Vallejo Marine Terminal (VMT) missed Friday’s 5 p.m. deadline to provide City Hall with required information needed to complete the Final Environmental Impact Report (FEIR) for the VMT/Orcem California, LLC project proposed for development on the old General Mills plant site, Vallejo’s Assistant City Attorney Shannon Eckmeyer confirmed to the Times-Herald.
“We will not be releasing the project’s FEIR at this time,” Eckmeyer said by phone.
She further confirmed city staff would be meeting internally to determine the next steps. The Vallejo City Council will receive a progress report on the project’s status during the council’s March 12 meeting, Eckmeyer said.
Vallejo Mayor Bob Sampayan said he was disappointed in the lack of an official response from VMT.
“We can’t come to any kind of decision without their information,” he said by phone after the 5 p.m. deadline. “We’re in a difficult spot.”

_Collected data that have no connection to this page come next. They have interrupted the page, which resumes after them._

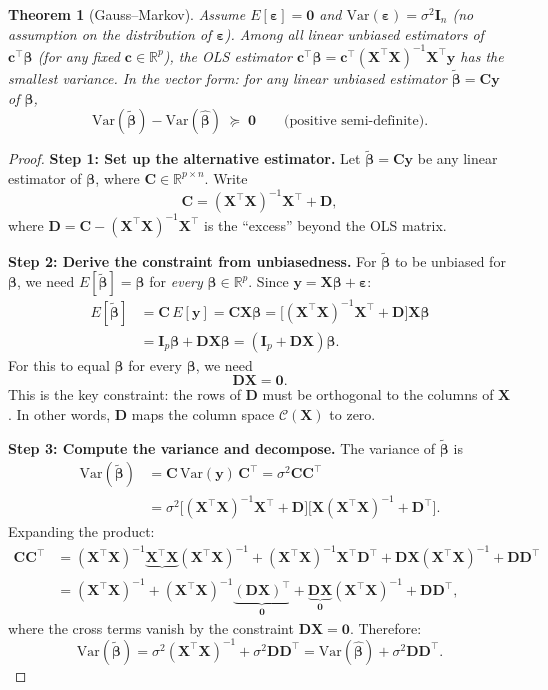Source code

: \documentclass[11pt,a4paper]{article}
\theoremstyle{plain}
\newtheorem{theorem}{Theorem}[section]
\theoremstyle{definition}
\newcommand{\R}{\mathbb{R}}
\newcommand{\bhat}{\hat{\bm{\beta}}}
\newcommand{\btilde}{\tilde{\bm{\beta}}}
\newcommand{\bX}{\bm{X}}
\newcommand{\by}{\bm{y}}
\newcommand{\bI}{\bm{I}}
\newcommand{\bD}{\bm{D}}
\newcommand{\Col}{\mathcal{C}}
\begin{document}
\begin{theorem}[Gauss--Markov]\label{thm:gm}
Assume $E[\bm{\varepsilon}] = \bm{0}$ and
$\text{Var}(\bm{\varepsilon}) = \sigma^2\bI_n$
(no assumption on the distribution of $\bm{\varepsilon}$).
Among all linear unbiased estimators of $\bm{c}^\top\bm{\beta}$
(for any fixed $\bm{c}\in\R^p$), the OLS estimator
$\bm{c}^\top\bhat = \bm{c}^\top(\bX^\top\bX)^{-1}\bX^\top\by$
has the smallest variance.
In the vector form: for any linear unbiased estimator
$\btilde = \bm{C}\by$ of $\bm{\beta}$,
\[
  \text{Var}(\btilde) - \text{Var}(\bhat) \;\succeq\; \bm{0}
  \qquad\text{(positive semi-definite).}
\]
\end{theorem}

\begin{proof}
\textbf{Step 1: Set up the alternative estimator.}
Let $\btilde = \bm{C}\by$ be any linear estimator of $\bm{\beta}$, where
$\bm{C}\in\R^{p\times n}$.  Write
\[
  \bm{C} = (\bX^\top\bX)^{-1}\bX^\top + \bD,
\]
where $\bD = \bm{C} - (\bX^\top\bX)^{-1}\bX^\top$ is the ``excess'' beyond
the OLS matrix.

\medskip
\noindent\textbf{Step 2: Derive the constraint from unbiasedness.}
For $\btilde$ to be unbiased for $\bm{\beta}$, we need
$E[\btilde] = \bm{\beta}$ for \emph{every} $\bm{\beta}\in\R^p$.
Since $\by = \bX\bm{\beta} + \bm{\varepsilon}$:
\begin{align*}
  E[\btilde]
  &= \bm{C}\,E[\by]
   = \bm{C}\bX\bm{\beta}
   = \bigl[(\bX^\top\bX)^{-1}\bX^\top + \bD\bigr]\bX\bm{\beta} \\
  &= \bI_p\bm{\beta} + \bD\bX\bm{\beta}
   = (\bI_p + \bD\bX)\bm{\beta}.
\end{align*}
For this to equal $\bm{\beta}$ for every $\bm{\beta}$, we need
\begin{equation}\label{eq:gm-constraint}
  \boxed{\bD\bX = \bm{0}.}
\end{equation}
This is the key constraint: the rows of $\bD$ must be orthogonal to the
columns of $\bX$.  In other words, $\bD$ maps the column space $\Col(\bX)$
to zero.

\medskip
\noindent\textbf{Step 3: Compute the variance and decompose.}
The variance of $\btilde$ is
\begin{align*}
  \text{Var}(\btilde)
  &= \bm{C}\,\text{Var}(\by)\,\bm{C}^\top
   = \sigma^2\bm{C}\bm{C}^\top \\
  &= \sigma^2\bigl[(\bX^\top\bX)^{-1}\bX^\top + \bD\bigr]
              \bigl[\bX(\bX^\top\bX)^{-1} + \bD^\top\bigr].
\end{align*}
Expanding the product:
\begin{align*}
  \bm{C}\bm{C}^\top
  &= (\bX^\top\bX)^{-1}\underbrace{\bX^\top\bX}_{}(\bX^\top\bX)^{-1}
     + (\bX^\top\bX)^{-1}\bX^\top\bD^\top
     + \bD\bX(\bX^\top\bX)^{-1}
     + \bD\bD^\top \\
  &= (\bX^\top\bX)^{-1}
     + (\bX^\top\bX)^{-1}\underbrace{(\bD\bX)^\top}_{\bm{0}}
     + \underbrace{\bD\bX}_{\bm{0}}(\bX^\top\bX)^{-1}
     + \bD\bD^\top,
\end{align*}
where the cross terms vanish by the constraint $\bD\bX = \bm{0}$.
Therefore:
\[
  \text{Var}(\btilde)
  = \sigma^2(\bX^\top\bX)^{-1} + \sigma^2\bD\bD^\top
  = \text{Var}(\bhat) + \sigma^2\bD\bD^\top.
\]


\end{proof}
\end{document}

Sampayan confirmed city leaders will be meeting next week to consider various legal issues with the lack of communication from VMT.
“We don’t want to incur any liability,” Sampayan explained.
Tired of waiting, Vallejo sent a notice on Monday that if VMT didn’t respond by 5 p.m., Friday, the city would deem VMT abandoned the project.
That letter requested multiple items including documentation showing William Gilmartin and Alan Varela have assumed all responsibilities of the business from the original VMT principal Blaise Fettig and former past project manager Matt Fettig.
Gilmartin was announced as VMT newest partner in November 2018, joining Varela, who has been a partner in VMT since 2016. Both men work for the Oakland-based ProVen, a general engineering contracting firm started by Varela.
The three-page letter also asked VMT to fund its portion of the Environmental Justice Analysis report, at about $22,778, and execute the fourth amendment to the reimbursement agreement required for consultants working on the FEIR to finish their work.
“For weeks, the city has requested that you either sign or produce an existing assignment and assumption agreement that identifies the real party in interest for purposes of processing the appeal and permits,” the city wrote. “As you might surmise, we wonder who is the applicant and real party in interest for purposes of indemnifying the city in the event the project’s decision results in a lawsuit against the city.”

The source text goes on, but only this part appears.